Tiertransporte - die unendliche Leidensgeschichte.
Von Jutta Kassler und Maria Stockhammer
Nach wochenlangen Recherchen mit österreichischen Tierschützern und mehreren IGT-Mitgliedern haben wir festgestellt, daß jede Nacht von Donnerstag auf Freitag etliche dreistöckig vollgepfropfte Schweinetransporter von Deutschland kommend den Autobahn-Grenzübergang Passau-Suben passieren.
Am 17.09.1999 konnten wir kurz nach Mitternacht beobachten, wie ein übervoll beladener belgischer Schweinetransporter von der Gendarmerie gestoppt wurde. Wir nahmen an, daß der Fahrer wegen des belgischen Dioxinskandals am Weiterfahren gehindert werde. Neuerdings brauchen belgische Tiere ein Gesundheitszeugnis, das die Unbedenklichkeit in Bezug auf Dioxin bestätigt. Doch Papier ist ja bekanntlich geduldig...
Erst gegen 9.00 Uhr morgens wurde die Ladung von der Amtstierärztin überprüft. Daraufhin wurde der LKW zur Labestation St. Marienkirchen eskortiert, wo der Fahrer einen Teil der Tiere abladen mußte, weil der Anhänger in drei Stockwerken übereinander total mit Schweinen überladen war.
Außerdem hatte der Fahrer seine Fahrzeit bei weitem überschritten. Auch die geltende EU-Tiertransport-Verordnung wurde mißachtet, nach der Schweine nur dann länger als acht Stunden transportiert werden dürfen, wenn alle Tiere Zugang zu Tränken haben, was hier nicht der Fall war. Der Transport war bereits seit 22 Stunden unterwegs!
Nach der Abladung durfte der Fahrer mit den restlichen Tieren zu seinem "Bestimmungsort", einem Schlachthof in Niederösterreich weiterfahren, wo er gegen 14.30 Uhr, also nach fast 40 Stunden, ankam.
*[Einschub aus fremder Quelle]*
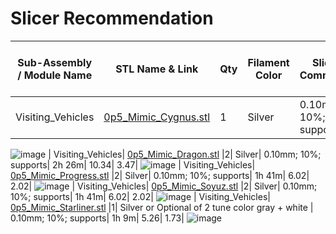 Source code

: # Slicer Recommendation 

|  **Sub-Assembly / Module Name** | **STL Name & Link** | **Qty** | **Filament Color** | **Slicer Comments** | **Approx Print Time [h:mm]** | **Approx Filament Used [g]** | **Approx Filament Used [m]** |
| ---- | --- | --- | --- | --- | --- | --- | --- |
| Visiting_Vehicles| [0p5_Mimic_Cygnus.stl](https://github.com/ISS-Mimic/Mimic/blob/SpaceTowel-patch-2/EXTRAs/Mini/3D_Printing/Visiting_Vehicles/Cygnus/0p5_Mimic_Cygnus.stl) |1| Silver| 0.10mm; 10%; supports| 1h 24m| 4.63| 1.55| 
![image](https://github.com/ISS-Mimic/Mimic/assets/58833710/e5c61a44-516a-4c9b-9b13-7d98f8a70f5b)
| Visiting_Vehicles| [0p5_Mimic_Dragon.stl](https://github.com/ISS-Mimic/Mimic/blob/SpaceTowel-patch-2/EXTRAs/Mini/3D_Printing/Visiting_Vehicles/Dragon/0p5_Mimic_Dragon.stl) |2| Silver| 0.10mm; 10%; supports| 2h 26m| 10.34| 3.47| 
![image](https://github.com/ISS-Mimic/Mimic/assets/58833710/9d257823-4ecc-438f-924c-7c0d6b406850)
| Visiting_Vehicles| [0p5_Mimic_Progress.stl](https://github.com/ISS-Mimic/Mimic/blob/SpaceTowel-patch-2/EXTRAs/Mini/3D_Printing/Visiting_Vehicles/Progress/0p5_Mimic_Progress.stl) |2| Silver| 0.10mm; 10%; supports| 1h 41m| 6.02| 2.02| 
![image](https://github.com/ISS-Mimic/Mimic/assets/58833710/4b74865a-5d4b-4bf7-9fe9-19616447a384)
| Visiting_Vehicles| [0p5_Mimic_Soyuz.stl](https://github.com/ISS-Mimic/Mimic/blob/SpaceTowel-patch-2/EXTRAs/Mini/3D_Printing/Visiting_Vehicles/Soyuz/0p5_Mimic_Soyuz.stl) |2| Silver| 0.10mm; 10%; supports| 1h 41m| 6.02| 2.02| 
![image](https://github.com/ISS-Mimic/Mimic/assets/58833710/decdc5a2-a206-477c-913c-3a1ad2eac4eb)
| Visiting_Vehicles| [0p5_Mimic_Starliner.stl](https://github.com/ISS-Mimic/Mimic/blob/SpaceTowel-patch-2/EXTRAs/Mini/3D_Printing/Visiting_Vehicles/Starliner/0p5_Mimic_Starliner.stl) |1| Silver or Optional of 2 tune color gray + white | 0.10mm; 10%; supports| 1h 9m| 5.26| 1.73| 
![image](https://github.com/ISS-Mimic/Mimic/assets/58833710/6d985faa-5ef0-4a39-b66a-34c529402edb)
Dort wurden die in belgischen Tierfabriken gemästeten Schweine in "österreichisches Qualitätsfleisch" verwandelt! Es muß sich also niemand wundern, wenn in diesem Fleisch jene giftigen Substanzen (Altöle, Dioxine, Klärschlamm usw.) enthalten sind, die im Ausland durch Verfütterung entsorgt werden. Der freie EU-Warenverkehr macht's möglich!
Der Schlachthof Graz
Diese mafiösen Machenschaften wollten wir weiter verfolgen. Unser erstes Ziel war der Grenzübergang Passau-Suben, wo wir auf einen Schweinetransporter einer Firma aus Roth bei Nürnberg warten wollten. Die Fahrer dieser Firma behaupten, immer über Suben zum Schlachthof Graz zu fahren. Allerdings wurden diese Transporter in Suben noch nie gesehen. Offensichtlich weichen sie auf Strecken aus, wo sie weniger Angst vor Tierschützen haben müssen!
Diesmal konnten wir nur bis 03.00 Uhr am 24. 09. 99 warten, weil wir anschließend zum Grazer Schlachthof weiterfahren wollten.
Seit mehreren Wochen hatten unsere österreichischen Freunde, Herr Willi Benner und Herr Hubert Hirscher, diesen Schlachthof immer Donnerstag auf Freitag beobachtet und dabei festgestellt, daß freitags ab 04.00 Uhr früh auch Schweine aus Deutschland angeliefert werden. Es werden aber auch Schweine aus Deutschland bei Bauern in der Grazer Umgebung abgeladen, von wo die Tiere dann als "österreichische Schweine" mit Traktoren zum Schlachthof Graz gefahren werden. Mit diesem Umweg soll die Herkunft der Schweine verschwiegen werden!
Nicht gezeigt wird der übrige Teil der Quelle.